A tradition arose amongst the villagers.  It became a game.  They’d mount a raid on the squire’s holly.  Just a token raid, after they’d been down the alehouse, to show who was really the boss.  Once a year.  In spring.

Now the militia that kept watch over the holly could easily be distracted.  Some folk say the squire realised this and the importance of the holly to the people, so he partly played along with the game.  A bit like Murdoch putting Michael Moore on TV: give the people a little bit of dissent, but control it, and most of them will think they’ve got enough freedom and leave it at that.  So back home, it became tradition to select the most beautiful young girl and dress her up as an angel.  She would then appear to the guard at dusk and entice them away from their positions.  The villagers would choose a girl mature enough to attract the youths, yet small enough to escape through the maze of bushes that surrounded the holly trees, thus ensuring her own safety.

Well that’s the story they’ve propagated in recent years, because they’ve revived the holly hunt in an attempt to turn the annual fete into more of a tourist attraction.  So every year, in that village near us, they pick a “a woman of diminutive build, yet immense beauty” as the Holly Queen. Well, it’s better than that silly dance they do with their deer antlers just up the road.

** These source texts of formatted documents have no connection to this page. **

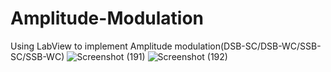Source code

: # Amplitude-Modulation
Using LabView to implement Amplitude modulation(DSB-SC/DSB-WC/SSB-SC/SSB-WC) 
![Screenshot (191)](https://user-images.githubusercontent.com/112574745/224506733-7f46e204-65ce-4529-81a4-7e0ed6257ea5.png)
![Screenshot (192)](https://user-images.githubusercontent.com/112574745/224506739-08e5802a-5047-44d1-9b12-f0173150c727.png)
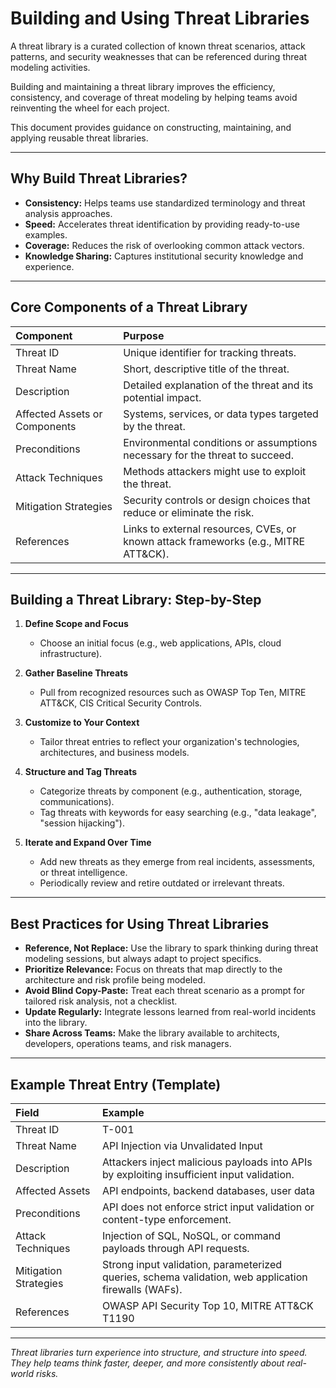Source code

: # Building and Using Threat Libraries

A threat library is a curated collection of known threat scenarios, attack patterns, and security weaknesses that can be referenced during threat modeling activities.

Building and maintaining a threat library improves the efficiency, consistency, and coverage of threat modeling by helping teams avoid reinventing the wheel for each project.

This document provides guidance on constructing, maintaining, and applying reusable threat libraries.

---

## Why Build Threat Libraries?

- **Consistency:** Helps teams use standardized terminology and threat analysis approaches.
- **Speed:** Accelerates threat identification by providing ready-to-use examples.
- **Coverage:** Reduces the risk of overlooking common attack vectors.
- **Knowledge Sharing:** Captures institutional security knowledge and experience.

---

## Core Components of a Threat Library

| Component | Purpose |
|:----------|:--------|
| Threat ID | Unique identifier for tracking threats. |
| Threat Name | Short, descriptive title of the threat. |
| Description | Detailed explanation of the threat and its potential impact. |
| Affected Assets or Components | Systems, services, or data types targeted by the threat. |
| Preconditions | Environmental conditions or assumptions necessary for the threat to succeed. |
| Attack Techniques | Methods attackers might use to exploit the threat. |
| Mitigation Strategies | Security controls or design choices that reduce or eliminate the risk. |
| References | Links to external resources, CVEs, or known attack frameworks (e.g., MITRE ATT&CK). |

---

## Building a Threat Library: Step-by-Step

1. **Define Scope and Focus**
   - Choose an initial focus (e.g., web applications, APIs, cloud infrastructure).

2. **Gather Baseline Threats**
   - Pull from recognized resources such as OWASP Top Ten, MITRE ATT&CK, CIS Critical Security Controls.

3. **Customize to Your Context**
   - Tailor threat entries to reflect your organization's technologies, architectures, and business models.

4. **Structure and Tag Threats**
   - Categorize threats by component (e.g., authentication, storage, communications).
   - Tag threats with keywords for easy searching (e.g., "data leakage", "session hijacking").

5. **Iterate and Expand Over Time**
   - Add new threats as they emerge from real incidents, assessments, or threat intelligence.
   - Periodically review and retire outdated or irrelevant threats.

---

## Best Practices for Using Threat Libraries

- **Reference, Not Replace:** Use the library to spark thinking during threat modeling sessions, but always adapt to project specifics.
- **Prioritize Relevance:** Focus on threats that map directly to the architecture and risk profile being modeled.
- **Avoid Blind Copy-Paste:** Treat each threat scenario as a prompt for tailored risk analysis, not a checklist.
- **Update Regularly:** Integrate lessons learned from real-world incidents into the library.
- **Share Across Teams:** Make the library available to architects, developers, operations teams, and risk managers.

---

## Example Threat Entry (Template)

| Field | Example |
|:------|:--------|
| Threat ID | T-001 |
| Threat Name | API Injection via Unvalidated Input |
| Description | Attackers inject malicious payloads into APIs by exploiting insufficient input validation. |
| Affected Assets | API endpoints, backend databases, user data |
| Preconditions | API does not enforce strict input validation or content-type enforcement. |
| Attack Techniques | Injection of SQL, NoSQL, or command payloads through API requests. |
| Mitigation Strategies | Strong input validation, parameterized queries, schema validation, web application firewalls (WAFs). |
| References | OWASP API Security Top 10, MITRE ATT&CK T1190 |

---

*Threat libraries turn experience into structure, and structure into speed. They help teams think faster, deeper, and more consistently about real-world risks.*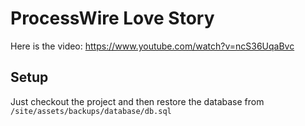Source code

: # ProcessWire Love Story

Here is the video: https://www.youtube.com/watch?v=ncS36UqaBvc

## Setup

Just checkout the project and then restore the database from `/site/assets/backups/database/db.sql`
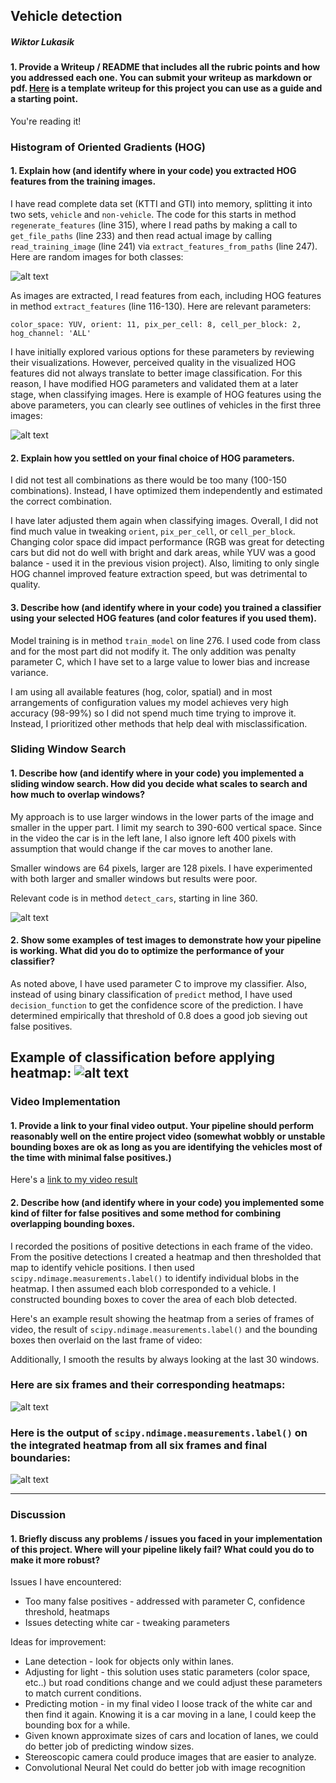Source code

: 

[//]: # (Image References)
[image1]: ./cars_notcars.png
[image2]: ./hog.png
[image3]: ./grid.png
[image4]: ./detect_car.png
[image5]: ./heat.png
[image6]: ./heat_label_final.png
[video1]: ./final.mp4

## Vehicle detection
##### Wiktor Lukasik

#### 1. Provide a Writeup / README that includes all the rubric points and how you addressed each one.  You can submit your writeup as markdown or pdf.  [Here](https://github.com/udacity/CarND-Vehicle-Detection/blob/master/writeup_template.md) is a template writeup for this project you can use as a guide and a starting point.  

You're reading it!

### Histogram of Oriented Gradients (HOG)

#### 1. Explain how (and identify where in your code) you extracted HOG features from the training images.

I have read complete data set (KTTI and GTI) into memory, splitting it into two sets, `vehicle` and `non-vehicle`. The code for this starts in method `regenerate_features` (line 315), where I read paths by making a call to `get_file_paths` (line 233) and then read actual image by calling `read_training_image` (line 241) via `extract_features_from_paths` (line 247). Here are random images for both classes:

![alt text][image1]

As images are extracted, I read features from each, including HOG features in method `extract_features` (line 116-130). Here are relevant parameters:

`color_space: YUV,
orient: 11,
pix_per_cell: 8,
cell_per_block: 2,
hog_channel: 'ALL'`

I have initially explored various options for these parameters by reviewing their visualizations. However, perceived quality in the visualized HOG features did not always translate to better image classification. For this reason, I have modified HOG parameters and validated them at a later stage, when classifying images. Here is example of HOG features using the above parameters, you can clearly see outlines of vehicles in the first three images:

![alt text][image2]

#### 2. Explain how you settled on your final choice of HOG parameters.

I did not test all combinations as there would be too many (100-150 combinations). Instead, I have optimized them independently and estimated the correct combination.

I have later adjusted them again when classifying images. Overall, I did not find much value in tweaking `orient`, `pix_per_cell`, or `cell_per_block`. Changing color space did impact performance (RGB was great for detecting cars but did not do well with bright and dark areas, while YUV was a good balance - used it in the previous vision project). Also, limiting to only single HOG channel improved feature extraction speed, but was detrimental to quality.

#### 3. Describe how (and identify where in your code) you trained a classifier using your selected HOG features (and color features if you used them).

Model training is in method `train_model` on line 276. I used code from class and for the most part did not modify it. The only addition was penalty parameter C, which I have set to a large value to lower bias and increase variance.

I am using all available features (hog, color, spatial) and in most arrangements of configuration values my model achieves very high accuracy (98-99%) so I did not spend much time trying to improve it. Instead, I prioritized other methods that help deal with misclassification.

### Sliding Window Search

#### 1. Describe how (and identify where in your code) you implemented a sliding window search.  How did you decide what scales to search and how much to overlap windows?

My approach is to use larger windows in the lower parts of the image and smaller in the upper part. I limit my search to 390-600 vertical space. Since in the video the car is in the left lane, I also ignore left 400 pixels with assumption that would change if the car moves to another lane.

Smaller windows are 64 pixels, larger are 128 pixels. I have experimented with both larger and smaller windows but results were poor.

Relevant code is in method `detect_cars`, starting in line 360.

![alt text][image3]

#### 2. Show some examples of test images to demonstrate how your pipeline is working.  What did you do to optimize the performance of your classifier?

As noted above, I have used parameter C to improve my classifier. Also, instead of using binary classification of `predict` method, I have used `decision_function` to get the confidence score of the prediction. I have determined empirically that threshold of 0.8 does a good job sieving out false positives.

Example of classification before applying heatmap:
![alt text][image4]
---

### Video Implementation

#### 1. Provide a link to your final video output.  Your pipeline should perform reasonably well on the entire project video (somewhat wobbly or unstable bounding boxes are ok as long as you are identifying the vehicles most of the time with minimal false positives.)
Here's a [link to my video result](./final.mp4)


#### 2. Describe how (and identify where in your code) you implemented some kind of filter for false positives and some method for combining overlapping bounding boxes.

I recorded the positions of positive detections in each frame of the video.  From the positive detections I created a heatmap and then thresholded that map to identify vehicle positions.  I then used `scipy.ndimage.measurements.label()` to identify individual blobs in the heatmap.  I then assumed each blob corresponded to a vehicle.  I constructed bounding boxes to cover the area of each blob detected.  

Here's an example result showing the heatmap from a series of frames of video, the result of `scipy.ndimage.measurements.label()` and the bounding boxes then overlaid on the last frame of video:

Additionally, I smooth the results by always looking at the last 30 windows.

### Here are six frames and their corresponding heatmaps:

![alt text][image5]

### Here is the output of `scipy.ndimage.measurements.label()` on the integrated heatmap from all six frames and final boundaries:
![alt text][image6]





---

### Discussion

#### 1. Briefly discuss any problems / issues you faced in your implementation of this project.  Where will your pipeline likely fail?  What could you do to make it more robust?

Issues I have encountered:
* Too many false positives - addressed with parameter C, confidence threshold, heatmaps
* Issues detecting white car - tweaking parameters


Ideas for improvement:
* Lane detection - look for objects only within lanes.
* Adjusting for light - this solution uses static parameters (color space, etc..) but road conditions change and we could adjust these parameters to match current conditions.
* Predicting motion - in my final video I loose track of the white car and then find it again. Knowing it is a car moving in a lane, I could keep the bounding box for a while.
* Given known approximate sizes of cars and location of lanes, we could do better job of predicting window sizes.
* Stereoscopic camera could produce images that are easier to analyze.
* Convolutional Neural Net could do better job with image recognition
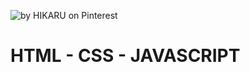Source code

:![](https://i.pinimg.com/564x/54/0a/d6/540ad6b4f6ff1b861bb418f7347ae224.jpg "by HIKARU on Pinterest")

# HTML - CSS - JAVASCRIPT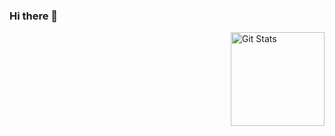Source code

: ### Hi there 👋

<a href="https://github.com/egekibar">
  <img alt="Git Stats" src="https://github-readme-stats.vercel.app/api?username=egekibar&show_icons=true" align="right" height="150" />
</a>

<!--
**egekibar/egekibar** is a ✨ _special_ ✨ repository because its `README.md` (this file) appears on your GitHub profile.

Here are some ideas to get you started:

- 🔭 I’m currently working on ...
- 🌱 I’m currently learning ...
- 👯 I’m looking to collaborate on ...
- 🤔 I’m looking for help with ...
- 💬 Ask me about ...
- 📫 How to reach me: ...
- 😄 Pronouns: ...
- ⚡ Fun fact: ...
-->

So I started calling Helen ‘Holly’, because she too is small and beautiful.  And then I realised I was starting to sound like a Bruce Springsteen album.  Have you noticed that everyone in his songs has a name that ends in ‘Y’?  Like Sandy or Terry or Wendy.  It’s the same with me and Bernie and Mary and Dusty and DeeDee.  So I decided to call her Helen after all.

What else about Helen?  She has a lot of inner strength, a strong will, and plenty of resolve.  She knows what she wants.  But, probably because of her size and her apparent calm, some of the guys at the Hall treated her like a little kid.  Not to take advantage of, but to shield and protect.  And worse.  To treat her like a little sister that had to be stopped from getting into trouble.  One of them asked me when she started seeing Chris Raworth whether I thought we should stop them seeing each other.  He said it would be bad for her.  Of course he completely missed the point, which apart from it being Helen’s life, Chris was, in his own way, just as blissed out and spiritual as she was.  I’ve never seen Helen lose her cool.  I’ve only ever seen Chris lose his when someone was getting at Helen.

Until I went to San Francisco and met some real ones, Chris was the nearest I came to a real hippie.  Or what I imagined a hippie to be.  Maybe he was what he imagined a hippie to be too.  Long Steve Hillage hair.  Vague, thin, goatee beard.  Baggy purple long sleeved velvet shirt, with a bit of lacing at the collar.  Flared loons.  More of a peacenik than Bernie anyway.  You could imagine Chris in a commune, but I think Bernie would have gravitated more towards the Grosvenor Square demo.

Now Bernie was the first genuine Dharma Punk I’d met, and the second was the number one Dharma Punk of them all and in fact it was he, Chris Raworth, who coined the phrase.  We were sat at this new place in Derby Road a few weeks later, me and Bernie and Chris and Helen.  Bernie and Chris were talking about Japanese rock gardens – neatly placed stones that Buddhist monks walk miles to look at just to gain peace of mind and Bernie, being a geologist like me, said:

“You know, whoever placed them in that certain way that’s so great is nothing to the great master architect of all creation who built the world and placed the rocks beneath our feet in the most peaceful relaxing correct way.”

And I had to agree that he was right, because if you go down to Bude or Millook Haven or Dartmoor, and look at the formations there, you have to admit they’re awe-inspiring.  And Chris had to admit it too.  But, he said, acknowledging that there is no match for natural rock, but getting back to his Japanese rock gardens, the point was that if you can create a Zen garden that is stripped down, minimal, and bare, then you could gaze at it and simplify your thoughts and by simplifying your thoughts take one more step toward nirvana.  To which Bernie said:

“You know, the most stripped down, minimalist, and bare thing I know is the Ramones album”.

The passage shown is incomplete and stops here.